Meninos de rua: o transporte
Sol escaldante do meio dia, corpos brilhando no calor de Recife. O asfalto fervia alucinando a tudo. Arrastava-me apressado para uma rua próxima ao destino final. Padecia destas enfermidades que normalmente e fatalmente não incomodam muito nossos meninos. Parecem heróis na vida iníqua a que foram submetidos. Não adoecem, simplesmente se entorpecem e voam. Voam para bem longe e para nunca mais voltar. O céu encobre suas cabeças. O céu os acolhe. Os acalanta. Os fazem dormir.
Os meninos de rua voam sabiam? Voam sim! É uma forma de transporte alucinada aquela que eles utilizam diariamente para mudar o local de sua meninice. Seguram a garrafa plástica de cola nos beiços e se vão. Zunindo ao sol do meio-dia, zooommm!!! Lá estão eles agarrados nas portas dos ônibus. Não posso dizer que são surfistas. Nunca vi ninguém pegar onda de lado da prancha. São nossos Wind surfistas. Ih! Descobrimos, é isso mesmo. Nossos Wind surfistas. Pegando a vela, ou melhor as janelas dos ônibus. Subúrbios acima, subúrbios abaixo, lá se vão nossos ébrios rebentos rasgando a capital, sem capital.
O interessante é quando os ventos não sopram verdadeiramente nas suas vidas. Dias desses vi um pequenino arretado com o motorista que não permitia mais uma ondinha. O condutor parou o ônibus bruscamente e o obrigou a descer da lateral do veículo. O pirralho não teve dúvida e lascou uma pedra na traseira do carro. Se fosse no vidro o estrago e o susto seria muito grande. E eu, que nem paguei para ver a cena, estava de lado do meu personagem. Ainda lembro dele. Sujinho na sua infância ou na sua pré-adolescência. Ainda saiu xingando e ameaçando o pobre do motorista, que por pouco são saiu com uma pedrada na cabeça.

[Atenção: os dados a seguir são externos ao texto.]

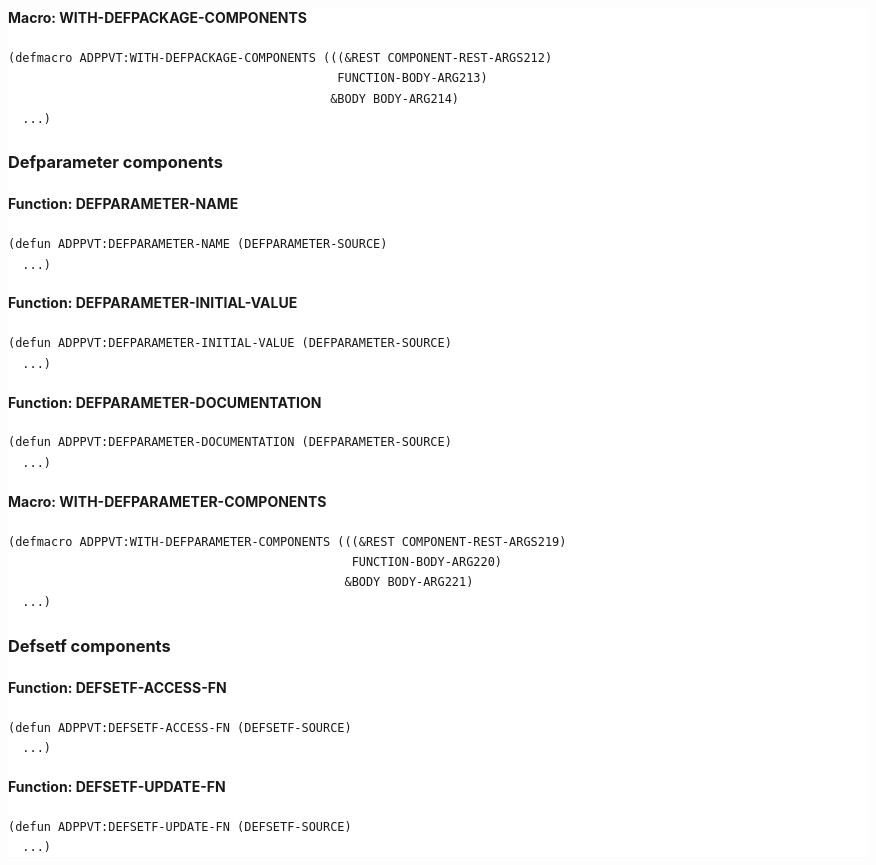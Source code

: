 #### Macro: WITH-DEFPACKAGE-COMPONENTS

```Lisp
(defmacro ADPPVT:WITH-DEFPACKAGE-COMPONENTS (((&REST COMPONENT-REST-ARGS212)
                                              FUNCTION-BODY-ARG213)
                                             &BODY BODY-ARG214)
  ...)
```

### Defparameter components

#### Function: DEFPARAMETER-NAME

```Lisp
(defun ADPPVT:DEFPARAMETER-NAME (DEFPARAMETER-SOURCE)
  ...)
```

#### Function: DEFPARAMETER-INITIAL-VALUE

```Lisp
(defun ADPPVT:DEFPARAMETER-INITIAL-VALUE (DEFPARAMETER-SOURCE)
  ...)
```

#### Function: DEFPARAMETER-DOCUMENTATION

```Lisp
(defun ADPPVT:DEFPARAMETER-DOCUMENTATION (DEFPARAMETER-SOURCE)
  ...)
```

#### Macro: WITH-DEFPARAMETER-COMPONENTS

```Lisp
(defmacro ADPPVT:WITH-DEFPARAMETER-COMPONENTS (((&REST COMPONENT-REST-ARGS219)
                                                FUNCTION-BODY-ARG220)
                                               &BODY BODY-ARG221)
  ...)
```

### Defsetf components

#### Function: DEFSETF-ACCESS-FN

```Lisp
(defun ADPPVT:DEFSETF-ACCESS-FN (DEFSETF-SOURCE)
  ...)
```

#### Function: DEFSETF-UPDATE-FN

```Lisp
(defun ADPPVT:DEFSETF-UPDATE-FN (DEFSETF-SOURCE)
  ...)
```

A tristeza vem quando caem das laterais. Normalmente são engolidos por outros veículos naquele mar de asfalto fervilhando. Normalmente encontram inimizades nos passageiros que não querem suas companhias laterais. Sobem e descem embriagados e como são obrigados a descer muitas vezes com o ônibus em movimento, saem atropelando a todos. Parecem pequenos e magros projéteis passando velozmente por entre o povo.
Nesta animalesca e decadente cena vemos nossos menores correndo o risco, correndo o sol e a noite, o vento frio e a penumbra da madrugada sem eira nem beira. Sem espaço certo, sem chão. Chão garantido mesmo só depois de desencarnados, sete palmos abaixo da terra indigente. Pequenas sacolas de ossos embrulhados em ataúdes débeis de cor roxa.
Rezaram um pai nosso, duas ave marias, um creio em deus pai e saíram perambulando e reformulando os seus percursos em vida.